For a while now I’ve been hitting the capacity limit of the single server in my home lab. This is the nature of running a lot of VMware’s more recent products on it. The plan had been to get another server, shared storage and a larger switch. This week I was able to bring it all together. There were some problems.
What I already had
The original setup I had included the following items:
- 1 Dell R710 with a Samsung 970 Evo Plus M.2 SSD (in a M.2 to PCIe adapter), a 128GB SATA SDD and a 1TB SATA SSD
- 1 5-port Gigabit switch
- 1 5-outlet power board
The Second Server
For the second server, I tried to get something that was as close to my current one as possible. This meant another Dell R710 with a similar model of CPU and about 128GB of RAM. Fortunately I was able to easily find one for sale on ebay. It came with 4 x 300GB SAS drives. I ended up moving 2 of these to the original server and creating a RAID 1 on each server.
The primary concern for the storage was capacity and some level of redundancy over rare performance. Both the original server and my PC have SSD storage, which is limited in capacity. My old home lab had a Synology 8-bay NAS but I could never get the iSCSI feature working. I decided on a Synology DS918+ which is a 4 bay NAS. Historically I’ve used Western Digital for hard drives but recently there’s been a bit of bad press about them. Instead I went for Seagate’s Ironwolf in a 4TB capacity.
It was with these drives that I ran into my first problem with this setup. One of the drives was dead out of the box. Trying to source a replacement turned into a bit of a drama but I was able to get one and get the NAS up and running. Another task I did was take the Samsung 970 Evo Plus that had been in the first server and put it in the Synology as a SSD cache. Hopefully this will help with performance.

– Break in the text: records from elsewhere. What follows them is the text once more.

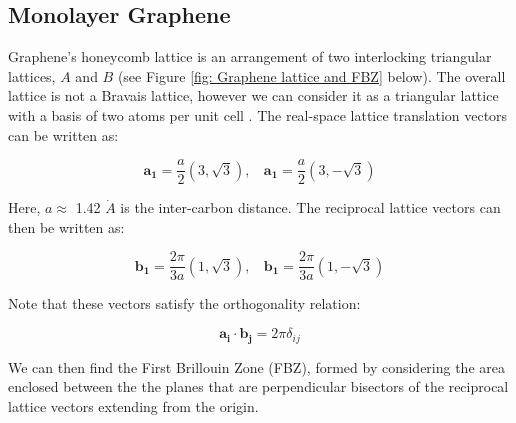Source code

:\documentclass[]{article}
\begin{document}
\subsection{Monolayer Graphene}
Graphene's honeycomb lattice is an arrangement of two interlocking triangular lattices, $A$ and $B$ (see Figure \ref{fig: Graphene lattice and FBZ} below). The overall lattice is not a Bravais lattice, however we can consider it as a triangular lattice with a basis of two atoms per unit cell \cite{The_Electronic_Properties_of_Graphene}. The real-space lattice translation vectors can be written as:

\begin{equation}
	\mathbf{a_1} = \frac{a}{2}(3, \sqrt{3}), \ \ \ \ \mathbf{a_1} = \frac{a}{2}(3, -\sqrt{3})
\end{equation}

Here, $a \approx$ 1.42 $\dot{A}$ is the inter-carbon distance. The reciprocal lattice vectors can then be written as:

\begin{equation}
	\mathbf{b_1} = \frac{2\pi}{3a}(1, \sqrt{3}), \ \ \ \ \mathbf{b_1} = \frac{2\pi}{3a}(1, -\sqrt{3})
\end{equation}

Note that these vectors satisfy the orthogonality relation:

\begin{equation}
	\mathbf{a_{i} \cdot b{_{j}}} = 2\pi \delta_{ij}
\end{equation}

We can then find the First Brillouin Zone (FBZ), formed by considering the area enclosed between the the planes that are perpendicular bisectors of the reciprocal lattice vectors extending from the origin. \\
\end{document}

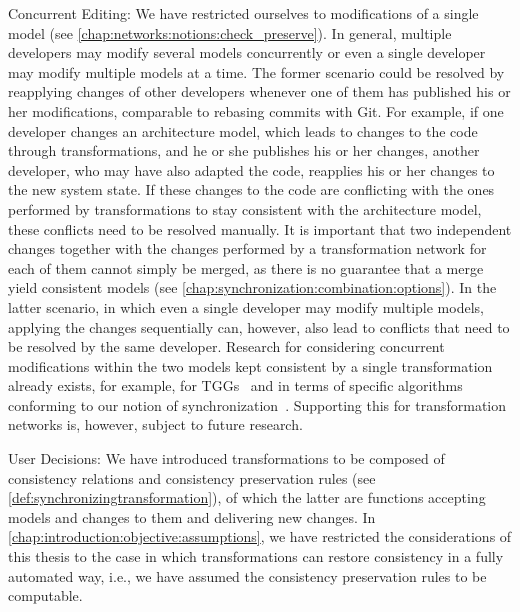 \begin{properdescription}
\item[Concurrent Editing:] 
We have restricted ourselves to modifications of a single model (see \autoref{chap:networks:notions:check_preserve}). 
In general, multiple developers may modify several models concurrently or even a single developer may modify multiple models at a time.
The former scenario could be resolved by reapplying changes of other developers whenever one of them has published his or her modifications, comparable to rebasing commits with Git.
For example, if one developer changes an architecture model, which leads to changes to the code through transformations, and he or she publishes his or her changes, another developer, who may have also adapted the code, reapplies his or her changes to the new system state.
If these changes to the code are conflicting with the ones performed by transformations to stay consistent with the architecture model, these conflicts need to be resolved manually.
It is important that two independent changes together with the changes performed by a transformation network for each of them cannot simply be merged, as there is no guarantee that a merge yield consistent models (see \autoref{chap:synchronization:combination:options}).
In the latter scenario, in which even a single developer may modify multiple models, applying the changes sequentially can, however, also lead to conflicts that need to be resolved by the same developer.
Research for considering concurrent modifications within the two models kept consistent by a single transformation already exists, for example, for \glspl{TGG}~\cite{hermann2012concurrentSynchronization-FASE,orejas2020IncrementalConcurrentSynchronization-FASE} and in terms of specific algorithms conforming to our notion of synchronization~\cite{xiong2013SynchronizingConcurrentUpdates-SoSym,xiong2009parallelUpdates-ICMT}.
Supporting this for transformation networks is, however, subject to future research.
\item[User Decisions:]
We have introduced transformations to be composed of consistency relations and consistency preservation rules (see \autoref{def:synchronizingtransformation}), of which the latter are functions accepting models and changes to them and delivering new changes.
In \autoref{chap:introduction:objective:assumptions}, we have restricted the considerations of this thesis to the case in which transformations can restore consistency in a fully automated way, i.e., we have assumed the consistency preservation rules to be computable.

\end{properdescription}
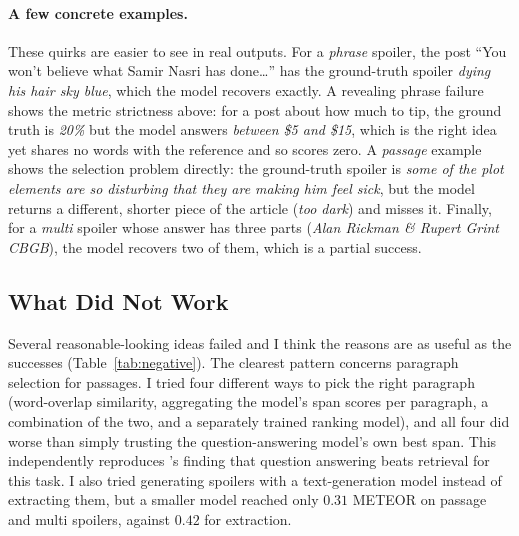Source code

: \documentclass[11pt]{article}
\begin{document}
\paragraph{A few concrete examples.}
These quirks are easier to see in real outputs. For a \textit{phrase} spoiler, the
post ``You won't believe what Samir Nasri has done\ldots'' has the ground-truth
spoiler \textit{dying his hair sky blue}, which the model recovers exactly. A
revealing phrase failure shows the metric strictness above: for a post
about how much to tip, the ground truth is \textit{20\%} but the model answers
\textit{between \$5 and \$15}, which is the right idea yet shares no words with the
reference and so scores zero. A \textit{passage} example shows the selection
problem directly: the ground-truth spoiler is \textit{some of the plot elements
are so disturbing that they are making him feel sick}, but the model returns a
different, shorter piece of the article (\textit{too dark}) and misses it.
Finally, for a \textit{multi} spoiler whose answer has three parts (\textit{Alan
Rickman \& Rupert Grint CBGB}), the model recovers two of them, which is a partial success.

\subsection{What Did Not Work}
\label{sec:negative}
Several reasonable-looking ideas failed and I think the reasons are as useful as
the successes (Table~\ref{tab:negative}). The clearest pattern concerns paragraph
selection for passages. I tried four different ways to pick the right paragraph
(word-overlap similarity, aggregating the model's span scores per paragraph, a
combination of the two, and a separately trained ranking model), and all four did
worse than simply trusting the question-answering model's own best span. This
independently reproduces \citet{hagen2022}'s finding that question answering beats
retrieval for this task. I also tried generating spoilers with a text-generation
model instead of extracting them, but a smaller model reached only $0.31$
METEOR on passage and multi spoilers, against $0.42$ for extraction. 
\end{document}
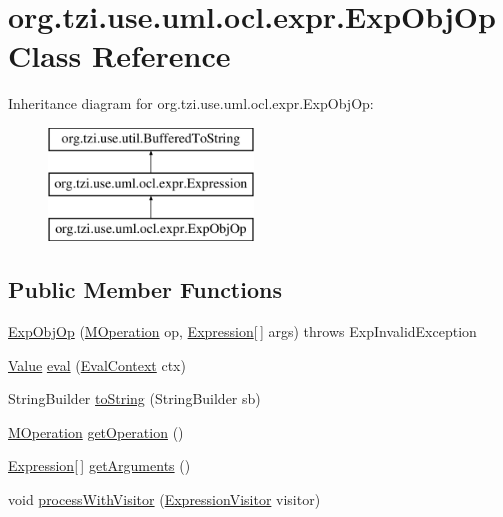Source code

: \hypertarget{classorg_1_1tzi_1_1use_1_1uml_1_1ocl_1_1expr_1_1_exp_obj_op}{\section{org.\-tzi.\-use.\-uml.\-ocl.\-expr.\-Exp\-Obj\-Op Class Reference}
\label{classorg_1_1tzi_1_1use_1_1uml_1_1ocl_1_1expr_1_1_exp_obj_op}
}
Inheritance diagram for org.\-tzi.\-use.\-uml.\-ocl.\-expr.\-Exp\-Obj\-Op\-:\begin{figure}[H]
\begin{center}
\leavevmode
\includegraphics[height=3.000000cm]{classorg_1_1tzi_1_1use_1_1uml_1_1ocl_1_1expr_1_1_exp_obj_op}
\end{center}
\end{figure}
\subsection*{Public Member Functions}
\begin{DoxyCompactItemize}
\item 
\hyperlink{classorg_1_1tzi_1_1use_1_1uml_1_1ocl_1_1expr_1_1_exp_obj_op_ac3a6d164172e7e2cd17d68b379feb969}{Exp\-Obj\-Op} (\hyperlink{classorg_1_1tzi_1_1use_1_1uml_1_1mm_1_1_m_operation}{M\-Operation} op, \hyperlink{classorg_1_1tzi_1_1use_1_1uml_1_1ocl_1_1expr_1_1_expression}{Expression}\mbox{[}$\,$\mbox{]} args)  throws Exp\-Invalid\-Exception     
\item 
\hyperlink{classorg_1_1tzi_1_1use_1_1uml_1_1ocl_1_1value_1_1_value}{Value} \hyperlink{classorg_1_1tzi_1_1use_1_1uml_1_1ocl_1_1expr_1_1_exp_obj_op_aae1c9d0343e090c25177fbd990f68c0a}{eval} (\hyperlink{classorg_1_1tzi_1_1use_1_1uml_1_1ocl_1_1expr_1_1_eval_context}{Eval\-Context} ctx)
\item 
String\-Builder \hyperlink{classorg_1_1tzi_1_1use_1_1uml_1_1ocl_1_1expr_1_1_exp_obj_op_a5f97f040f8ad6763dae2c81bb9fa634e}{to\-String} (String\-Builder sb)
\item 
\hyperlink{classorg_1_1tzi_1_1use_1_1uml_1_1mm_1_1_m_operation}{M\-Operation} \hyperlink{classorg_1_1tzi_1_1use_1_1uml_1_1ocl_1_1expr_1_1_exp_obj_op_a78a791b79eb608d7fae7ea210d9b2c28}{get\-Operation} ()
\item 
\hyperlink{classorg_1_1tzi_1_1use_1_1uml_1_1ocl_1_1expr_1_1_expression}{Expression}\mbox{[}$\,$\mbox{]} \hyperlink{classorg_1_1tzi_1_1use_1_1uml_1_1ocl_1_1expr_1_1_exp_obj_op_a27a3c6ff5f189de3e93db079cb5b8228}{get\-Arguments} ()
\item 
void \hyperlink{classorg_1_1tzi_1_1use_1_1uml_1_1ocl_1_1expr_1_1_exp_obj_op_affeb797408f9592ef1c701ed07328bd0}{process\-With\-Visitor} (\hyperlink{interfaceorg_1_1tzi_1_1use_1_1uml_1_1ocl_1_1expr_1_1_expression_visitor}{Expression\-Visitor} visitor)
\end{DoxyCompactItemize}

I had previously been running an 8-port Gigabit switch in my home lab. I wanted to be able to populate all the network interfaces on all the devices, which meant getting a larger switch. This again caused a bit of drama. However I was able to get one and get all the ports hooked up.
Originally I had been using a basic 5 output power board to run the home lab. It meant that only one power supply for the servers was connected. My desired intent was to get something with more outlets and surge protection. I managed to get a 10 outlet board to do this.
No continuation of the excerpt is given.